A propos de ce droit supprimé, vous pourriez, et vous en avez sans doute la tentation, me rétorquer qu’il en est de même pour la majorité.
Ce qui est vrai puisque ce collège n’existe plus, ce qui est faux quant à l’esprit de cette charte puisque les bureaux des conseils de quartiers seront ouverts en permanence aux membres de l’exécutif municipal (cf art 18 & 24) et seront fermés avec constance aux membres de l’opposition.
Ce qui prouve que la majorité peut faire preuve d’habilité politique mais cela nous n’en doutions pas.
Pour en revenir à l’essentiel, le mode de désignation des membres des conseils de quartier nous convient.
Dans le même esprit, nous approuvons l’idée que des ressortissants communautaires comme non communautaires puissent être des acteurs de la démocratie locale.
Simplement, il nous faudra être vigilants sur la désignation des non communautaires puisqu’à l’inverse des ressortissants de l’Union européenne ils ne sont sur aucune liste électorale.
Notre conception exigeante de la citoyenneté ne remet pas en cause cette indispensable ouverture à tous de la vie de nos quartiers.
Vous l’avez dit Monsieur Landel, l’opposition a été consultée.
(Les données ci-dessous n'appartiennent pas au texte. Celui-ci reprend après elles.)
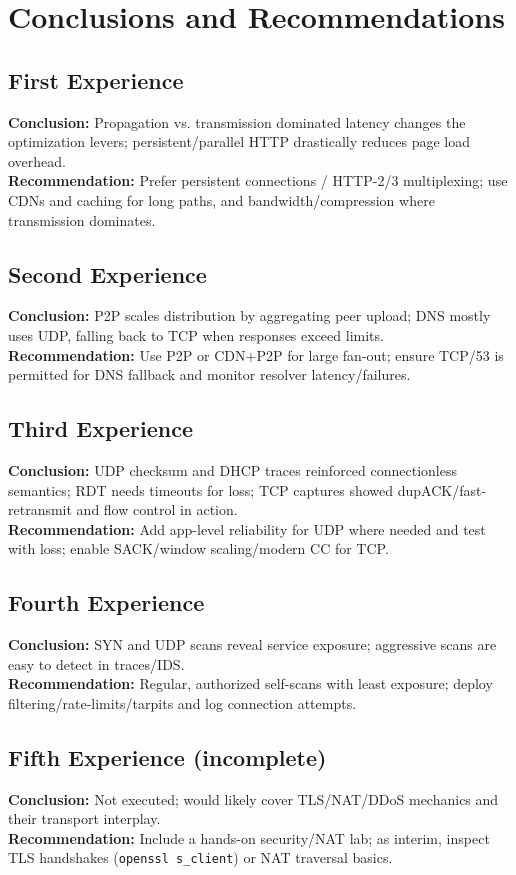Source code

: 
\section*{Conclusions and Recommendations}

\subsection*{First Experience}
\textbf{Conclusion:} Propagation vs. transmission dominated latency changes the optimization levers; persistent/parallel HTTP drastically reduces page load overhead.\\
\textbf{Recommendation:} Prefer persistent connections / HTTP-2/3 multiplexing; use CDNs and caching for long paths, and bandwidth/compression where transmission dominates.

\subsection*{Second Experience}
\textbf{Conclusion:} P2P scales distribution by aggregating peer upload; DNS mostly uses UDP, falling back to TCP when responses exceed limits.\\
\textbf{Recommendation:} Use P2P or CDN+P2P for large fan-out; ensure TCP/53 is permitted for DNS fallback and monitor resolver latency/failures.

\subsection*{Third Experience}
\textbf{Conclusion:} UDP checksum and DHCP traces reinforced connectionless semantics; RDT needs timeouts for loss; TCP captures showed dupACK/fast-retransmit and flow control in action.\\
\textbf{Recommendation:} Add app-level reliability for UDP where needed and test with loss; enable SACK/window scaling/modern CC for TCP.

\subsection*{Fourth Experience}
\textbf{Conclusion:} SYN and UDP scans reveal service exposure; aggressive scans are easy to detect in traces/IDS.\\
\textbf{Recommendation:} Regular, authorized self-scans with least exposure; deploy filtering/rate-limits/tarpits and log connection attempts.

\subsection*{Fifth Experience (incomplete)}
\textbf{Conclusion:} Not executed; would likely cover TLS/NAT/DDoS mechanics and their transport interplay.\\
\textbf{Recommendation:} Include a hands-on security/NAT lab; as interim, inspect TLS handshakes (\texttt{openssl s\_client}) or NAT traversal basics.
Mais a-t-elle été entendue ?
Lorsque nous nous sommes rencontrés, les élus de l’UMP et du Nouveau Centre vous ont fait part de nombreux amendements au projet qui leur était soumis. A l’époque, il s’agissait d’un document de travail. Ce soir, nous devons nous prononcer sur une version, visiblement définitive.
L’opposition vous avait fait des propositions pour améliorer votre texte en vous les communiquant autour de quatre exigences :
Plus de transparence, un fonctionnement plus efficace, une meilleure communication et enfin des droits reconnus à l’opposition.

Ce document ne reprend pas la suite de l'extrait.